— WORK REQUIRED —
Which of the lines in the data mention the string "History"? List them all.

— RECORDS FOR THE TASK —
____________
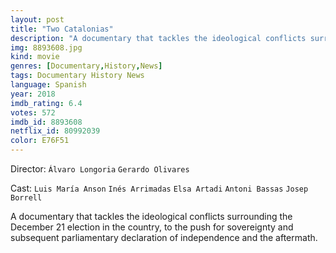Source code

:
 ```yaml
---
layout: post
title: "Two Catalonias"
description: "A documentary that tackles the ideological conflicts surrounding the December 21 election in the country, to the push for sovereignty and subsequent parliamentary declaration of independence and the aftermath..."
img: 8893608.jpg
kind: movie
genres: [Documentary,History,News]
tags: Documentary History News 
language: Spanish
year: 2018
imdb_rating: 6.4
votes: 572
imdb_id: 8893608
netflix_id: 80992039
color: E76F51
---
```

Director: `Álvaro Longoria` `Gerardo Olivares`  

Cast: `Luis María Anson` `Inés Arrimadas` `Elsa Artadi` `Antoni Bassas` `Josep Borrell` 

A documentary that tackles the ideological conflicts surrounding the December 21 election in the country, to the push for sovereignty and subsequent parliamentary declaration of independence and the aftermath.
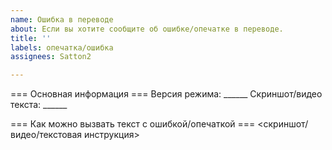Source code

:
```yaml
---
name: Ошибка в переводе
about: Если вы хотите сообщите об ошибке/опечатке в переводе.
title: ''
labels: опечатка/ошибка
assignees: Satton2

---
```


=== Основная информация ===
Версия режима: ______
Скриншот/видео текста: ______

=== Как можно вызвать текст с ошибкой/опечаткой ===
<cкриншот/видео/текстовая инструкция>

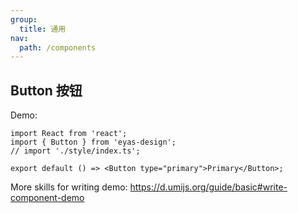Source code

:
 ```yaml
---
group: 
  title: 通用
nav:
  path: /components
---
```


## Button 按钮

Demo:

```tsx
import React from 'react';
import { Button } from 'eyas-design';
// import './style/index.ts';

export default () => <Button type="primary">Primary</Button>;
```

<!-- <API /> -->

More skills for writing demo: https://d.umijs.org/guide/basic#write-component-demo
____________
— OUTPUT —
genres: [Documentary,History,News]
tags: Documentary History News 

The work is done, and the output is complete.